The event coincided with a protest at Hampden Stadium against the stadium's partnership with Barclay's Bank, which has links to the Israeli military. Attendance at the conference suffered a little as a result.
The conference was held at the Ark in Glasgow's Southside. Speakers were Aamer Anwar (lawyer), Linsay Taylor (CEO of MEND), Omar Afzal (Director of Public Affairs at the Scottish Association of Mosques), Raisah Ahmed (Screenwriter and Director), Professor Saeed Khan (Wayne State University, USA), Richard Haley (SACC), Moazzam Begg (Senior Director at Cage International), Sofiah MacLeod (SPSC) and Yvonne Ridley (journalist). Sofiah MacLeod was speaking in place of scheduled speaker Sarah McCaffer (SPSC), who was unable to attend due to illness.
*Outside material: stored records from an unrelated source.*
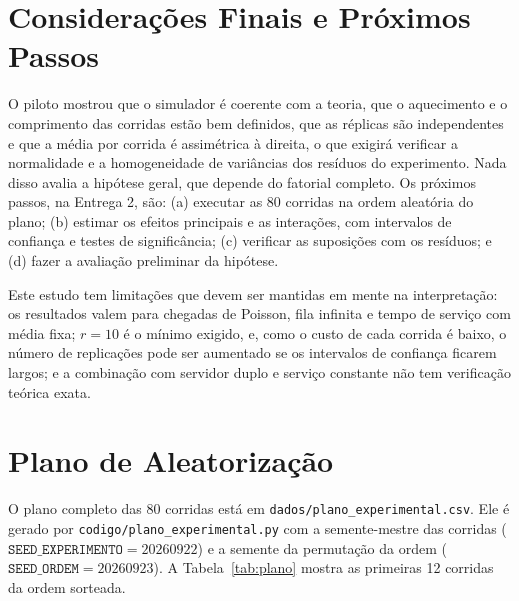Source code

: \documentclass[stu,a4paper,12pt,floatsintext,biblatex]{apa7}
\begin{document}
\section{Considerações Finais e Próximos Passos}
O piloto mostrou que o simulador é coerente com a teoria, que o aquecimento e o comprimento das corridas estão bem definidos, que as réplicas são independentes e que a média por corrida é assimétrica à direita, o que exigirá verificar a normalidade e a homogeneidade de variâncias dos resíduos do experimento.
Nada disso avalia a hipótese geral, que depende do fatorial completo.
Os próximos passos, na Entrega 2, são: (a) executar as 80 corridas na ordem aleatória do plano; (b) estimar os efeitos principais e as interações, com intervalos de confiança e testes de significância; (c) verificar as suposições com os resíduos; e (d) fazer a avaliação preliminar da hipótese.

Este estudo tem limitações que devem ser mantidas em mente na interpretação: os resultados valem para chegadas de Poisson, fila infinita e tempo de serviço com média fixa; $r = 10$ é o mínimo exigido, e, como o custo de cada corrida é baixo, o número de replicações pode ser aumentado se os intervalos de confiança ficarem largos; e a combinação com servidor duplo e serviço constante não tem verificação teórica exata.

\printbibliography[title={Referências}]

\appendix
\section{Plano de Aleatorização}
O plano completo das 80 corridas está em \texttt{dados/plano\_experimental.csv}.
Ele é gerado por \texttt{codigo/plano\_experimental.py} com a semente-mestre das corridas ($\texttt{SEED\_EXPERIMENTO} = 20260922$) e a semente da permutação da ordem ($\texttt{SEED\_ORDEM} = 20260923$).
A Tabela~\ref{tab:plano} mostra as primeiras 12 corridas da ordem sorteada.

\begin{table}[H]
\caption{Primeiras corridas da ordem de execução aleatorizada}
\label{tab:plano}
\small

\end{table}
\end{document}
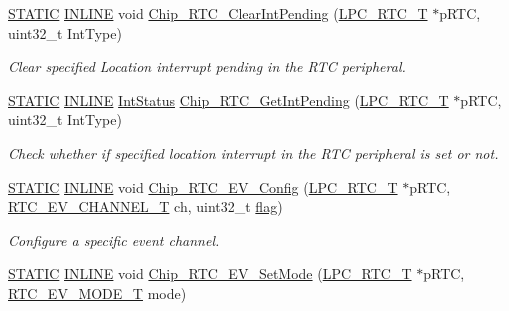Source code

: \begin{DoxyCompactItemize}
\hyperlink{group___l_p_c___types___public___macros_ga10b2d890d871e1489bb02b7e70d9bdfb}{S\+T\+A\+T\+IC} \hyperlink{spifi__18xx__43xx_8h_a2eb6f9e0395b47b8d5e3eeae4fe0c116}{I\+N\+L\+I\+NE} void \hyperlink{group___r_t_c__18_x_x__43_x_x_gaa43865e87cf61d579a4ee52a307b3e30}{Chip\+\_\+\+R\+T\+C\+\_\+\+Clear\+Int\+Pending} (\hyperlink{struct_l_p_c___r_t_c___t}{L\+P\+C\+\_\+\+R\+T\+C\+\_\+T} $\ast$p\+R\+TC, uint32\+\_\+t Int\+Type)
\begin{DoxyCompactList}\small\item\em Clear specified Location interrupt pending in the R\+TC peripheral. \end{DoxyCompactList}\item 
\hyperlink{group___l_p_c___types___public___macros_ga10b2d890d871e1489bb02b7e70d9bdfb}{S\+T\+A\+T\+IC} \hyperlink{spifi__18xx__43xx_8h_a2eb6f9e0395b47b8d5e3eeae4fe0c116}{I\+N\+L\+I\+NE} \hyperlink{group___l_p_c___types___public___types_gab7d263072f745b4f3913fb0afc434c4e}{Int\+Status} \hyperlink{group___r_t_c__18_x_x__43_x_x_gaab21524984ac344d4f508d2dfd6c5098}{Chip\+\_\+\+R\+T\+C\+\_\+\+Get\+Int\+Pending} (\hyperlink{struct_l_p_c___r_t_c___t}{L\+P\+C\+\_\+\+R\+T\+C\+\_\+T} $\ast$p\+R\+TC, uint32\+\_\+t Int\+Type)
\begin{DoxyCompactList}\small\item\em Check whether if specified location interrupt in the R\+TC peripheral is set or not. \end{DoxyCompactList}\item 
\hyperlink{group___l_p_c___types___public___macros_ga10b2d890d871e1489bb02b7e70d9bdfb}{S\+T\+A\+T\+IC} \hyperlink{spifi__18xx__43xx_8h_a2eb6f9e0395b47b8d5e3eeae4fe0c116}{I\+N\+L\+I\+NE} void \hyperlink{group___r_t_c__18_x_x__43_x_x_ga522a16f061cbc11f00e2a6681da07ad2}{Chip\+\_\+\+R\+T\+C\+\_\+\+E\+V\+\_\+\+Config} (\hyperlink{struct_l_p_c___r_t_c___t}{L\+P\+C\+\_\+\+R\+T\+C\+\_\+T} $\ast$p\+R\+TC, \hyperlink{group___r_t_c__18_x_x__43_x_x_gaac7e8d7c66860037449fdde1bdfb657b}{R\+T\+C\+\_\+\+E\+V\+\_\+\+C\+H\+A\+N\+N\+E\+L\+\_\+T} ch, uint32\+\_\+t \hyperlink{sdio__18xx__43xx_8c_a8fac2498fe5bd106b35d43af5bc91f6f}{flag})
\begin{DoxyCompactList}\small\item\em Configure a specific event channel. \end{DoxyCompactList}\item 
\hyperlink{group___l_p_c___types___public___macros_ga10b2d890d871e1489bb02b7e70d9bdfb}{S\+T\+A\+T\+IC} \hyperlink{spifi__18xx__43xx_8h_a2eb6f9e0395b47b8d5e3eeae4fe0c116}{I\+N\+L\+I\+NE} void \hyperlink{group___r_t_c__18_x_x__43_x_x_ga6b1011cc2afb90d24e7b63eccea42564}{Chip\+\_\+\+R\+T\+C\+\_\+\+E\+V\+\_\+\+Set\+Mode} (\hyperlink{struct_l_p_c___r_t_c___t}{L\+P\+C\+\_\+\+R\+T\+C\+\_\+T} $\ast$p\+R\+TC, \hyperlink{group___r_t_c__18_x_x__43_x_x_gabcbfff4a7d52791dc0b1cdcb078a2a05}{R\+T\+C\+\_\+\+E\+V\+\_\+\+M\+O\+D\+E\+\_\+T} mode)

\end{DoxyCompactItemize}
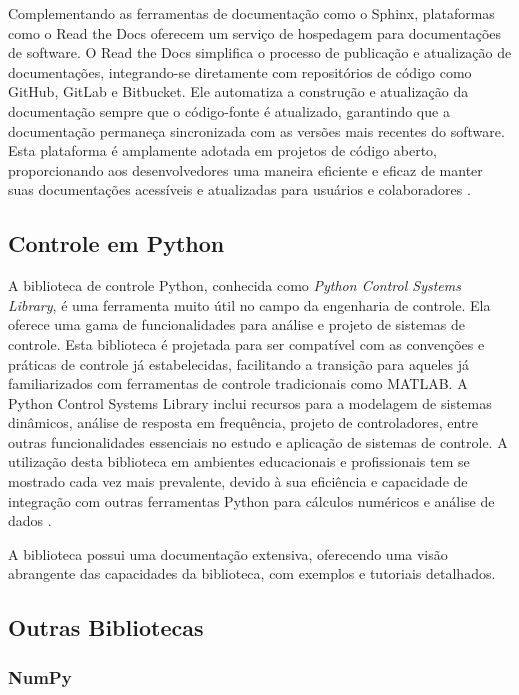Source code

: Complementando as ferramentas de documentação como o Sphinx, plataformas como o Read the Docs oferecem um serviço de
hospedagem para documentações de software.
O Read the Docs simplifica o processo de publicação e atualização de documentações, integrando-se diretamente com
repositórios de código como GitHub, GitLab e Bitbucket.
Ele automatiza a construção e atualização da documentação sempre que o código-fonte é atualizado, garantindo que a
documentação permaneça sincronizada com as versões mais recentes do software.
Esta plataforma é amplamente adotada em projetos de código aberto, proporcionando aos desenvolvedores uma maneira
eficiente e eficaz de manter suas documentações acessíveis e atualizadas para usuários e colaboradores \cite{rtd}.

\subsection{Controle em Python}

A biblioteca de controle Python, conhecida como \textit{Python Control Systems Library}, é uma ferramenta muito útil no campo da
engenharia de controle.
Ela oferece uma gama de funcionalidades para análise e projeto de sistemas de controle.
Esta biblioteca é projetada para ser compatível com as convenções e práticas de controle já estabelecidas, facilitando
a transição para aqueles já familiarizados com ferramentas de controle tradicionais como MATLAB\@.
A Python Control Systems Library inclui recursos para a modelagem de sistemas dinâmicos, análise de resposta em
frequência, projeto de controladores, entre outras funcionalidades essenciais no estudo e aplicação de sistemas de
controle.
A utilização desta biblioteca em ambientes educacionais e profissionais tem se mostrado cada vez mais prevalente,
devido à sua eficiência e capacidade de integração com outras ferramentas Python para cálculos numéricos e análise de
dados \cite{ctrlib}.

A biblioteca possui uma documentação extensiva, oferecendo uma visão abrangente das capacidades da biblioteca,
com exemplos e tutoriais detalhados.

\subsection{Outras Bibliotecas}

\subsubsection{NumPy}

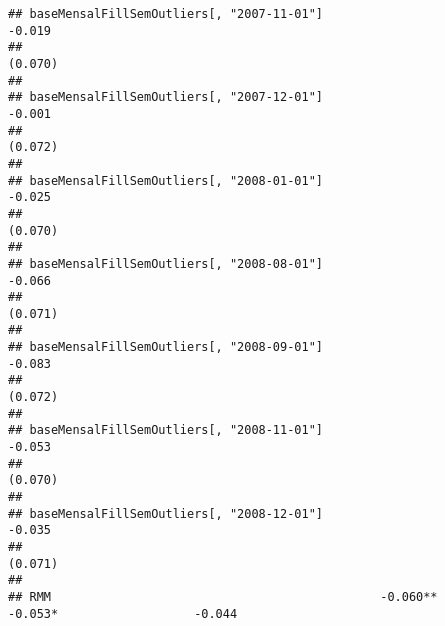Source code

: \documentclass[
]{article}
\begin{document}
\begin{verbatim}
## baseMensalFillSemOutliers[, "2007-11-01"]                                                         -0.019           
##                                                                                                   (0.070)          
##                                                                                                                    
## baseMensalFillSemOutliers[, "2007-12-01"]                                                         -0.001           
##                                                                                                   (0.072)          
##                                                                                                                    
## baseMensalFillSemOutliers[, "2008-01-01"]                                                         -0.025           
##                                                                                                   (0.070)          
##                                                                                                                    
## baseMensalFillSemOutliers[, "2008-08-01"]                                                         -0.066           
##                                                                                                   (0.071)          
##                                                                                                                    
## baseMensalFillSemOutliers[, "2008-09-01"]                                                         -0.083           
##                                                                                                   (0.072)          
##                                                                                                                    
## baseMensalFillSemOutliers[, "2008-11-01"]                                                         -0.053           
##                                                                                                   (0.070)          
##                                                                                                                    
## baseMensalFillSemOutliers[, "2008-12-01"]                                                         -0.035           
##                                                                                                   (0.071)          
##                                                                                                                    
## RMM                                              -0.060**               -0.053*                   -0.044           

\end{verbatim}
\end{document}
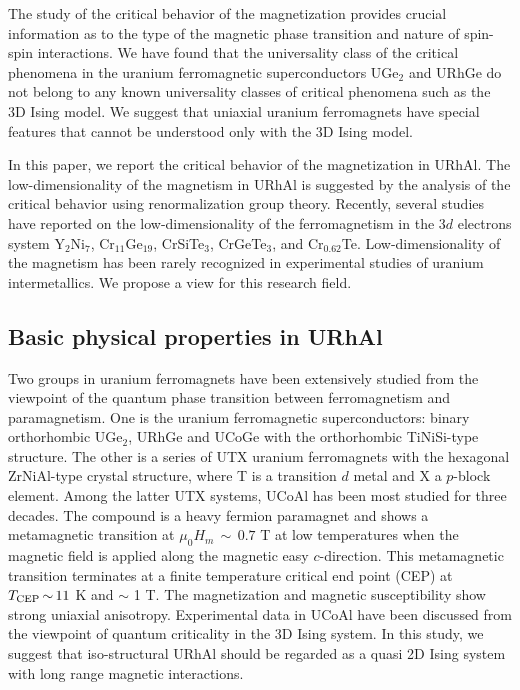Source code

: \documentclass[twocolumn,showpacs,preprintnumbers,amsmath,amssymb]{revtex4}
\begin{document}
 The study of the critical behavior of the magnetization provides crucial information as to the type of the magnetic phase transition and nature of spin-spin interactions. We have found that the universality class of the critical phenomena in the uranium ferromagnetic superconductors UGe$_2$ and URhGe do not belong to any known universality classes of critical phenomena such as the 3D Ising model\cite{tateiwa1}. We suggest that uniaxial uranium ferromagnets have special features that cannot be understood only with the 3D Ising model. 
 
 In this paper, we report the critical behavior of the magnetization in URhAl. The low-dimensionality of the magnetism in URhAl is suggested by the analysis of the critical behavior using renormalization group theory. Recently, several studies have reported on the low-dimensionality of the ferromagnetism in the $3d$ electrons system Y$_2$Ni$_7$, Cr$_{11}$Ge$_{19}$, CrSiTe$_3$, CrGeTe$_3$, and Cr$_{0.62}$Te\cite{bhattacharyya,han,liu,liu2,lin,liu3}. Low-dimensionality of the magnetism has been rarely recognized in experimental studies of uranium intermetallics. We propose a view for this research field. 

  \subsection{Basic physical properties in URhAl}
 Two groups in uranium ferromagnets have been extensively studied from the viewpoint of the quantum phase transition between ferromagnetism and paramagnetism. One is the uranium ferromagnetic superconductors: binary orthorhombic UGe$_2$, URhGe and UCoGe with the orthorhombic TiNiSi-type structure. The other is a series of UTX uranium ferromagnets with the hexagonal ZrNiAl-type crystal structure, where T is a transition $d$ metal and X a $p$-block element\cite{sechovsky}. Among the latter UTX systems, UCoAl has been most studied for three decades\cite{aoki,sechovsky,matsuda1,javorsky1,kucera,matsuda2,nohara,karube1,matsuda3,morales,combier1,takeda,karube2,shimizu1,kimura,combier2}. The compound is a heavy fermion paramagnet and shows a metamagnetic transition at ${{\mu}_0}{H_m}{\,}{\sim}{\,}0.7 $ T at low temperatures when the magnetic field is applied along the magnetic easy $c$-direction. This metamagnetic transition terminates at a finite temperature critical end point (CEP) at $T_{\rm CEP}{\,}{\sim}{\,} 11$ K and ${\sim}$ 1 T. The magnetization and magnetic susceptibility show strong uniaxial anisotropy. Experimental data in UCoAl have been discussed from the viewpoint of quantum criticality in the 3D Ising system. In this study, we suggest that iso-structural URhAl should be regarded as a quasi 2D Ising system with long range magnetic interactions.
\end{document}

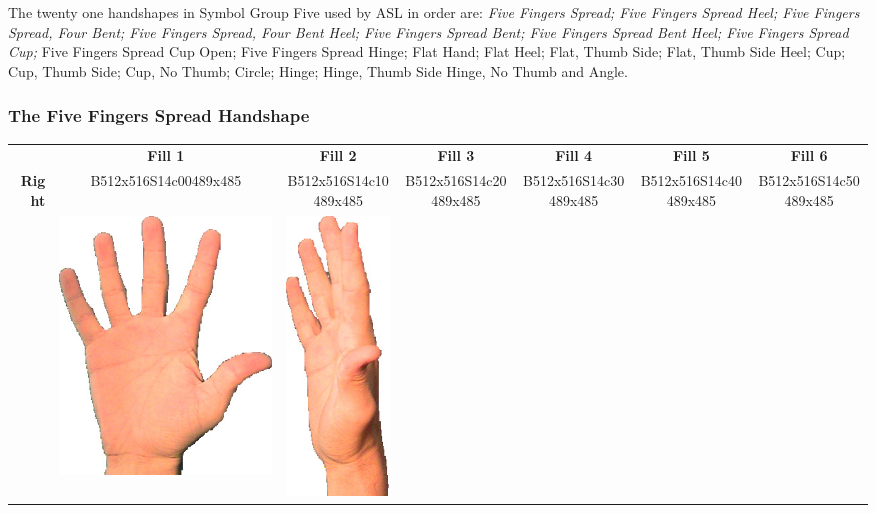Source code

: \documentclass{article}
\begin{document}
The twenty one handshapes in Symbol Group Five used by ASL in order are:
{\it
Five Fingers Spread;
Five Fingers Spread Heel;
Five Fingers Spread, Four Bent;
Five Fingers Spread, Four Bent Heel;
Five Fingers Spread Bent;
Five Fingers Spread Bent Heel;
Five Fingers Spread Cup;
}
Five Fingers Spread Cup Open;
Five Fingers Spread Hinge;
Flat Hand;
Flat Heel;
Flat, Thumb Side;
Flat, Thumb Side Heel;
Cup;
Cup, Thumb Side;
Cup, No Thumb;
Circle;
Hinge;
Hinge, Thumb Side
Hinge, No Thumb
and Angle.

\subsubsection{The Five Fingers Spread Handshape}

\begin{center}
\begin{tabular}{r*{6}{c}}
&\textbf{Fill 1}&\textbf{Fill 2}&\textbf{Fill 3}&\textbf{Fill 4}&\textbf{Fill 5}&\textbf{Fill 6}\\
\multirow{2}{*}{\textbf{Right}}&
B512x516S14c00489x485&
B512x516S14c10489x485&
B512x516S14c20489x485&
B512x516S14c30489x485&
B512x516S14c40489x485&
B512x516S14c50489x485\\
&
\includegraphics[scale=0.1]{images/05-01-1.jpg}&
\includegraphics[scale=0.1]{images/05-01-2.jpg}&

\end{tabular}
\end{center}
\end{document}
Lawyer Fahad Ansari had been scheduled to participate online, but was unable to do so because of family issues.
The conference began with an emergency session covering the crisis facing the public inquiry into death of Sheku Bayoh at police hands 2015. Retired judge Lord Bracadale stepped down as inquiry chair in October following complaints by the Scottish Police Federation about meetings he had held at the start of the inquiry with the family of Sheku Bayoh .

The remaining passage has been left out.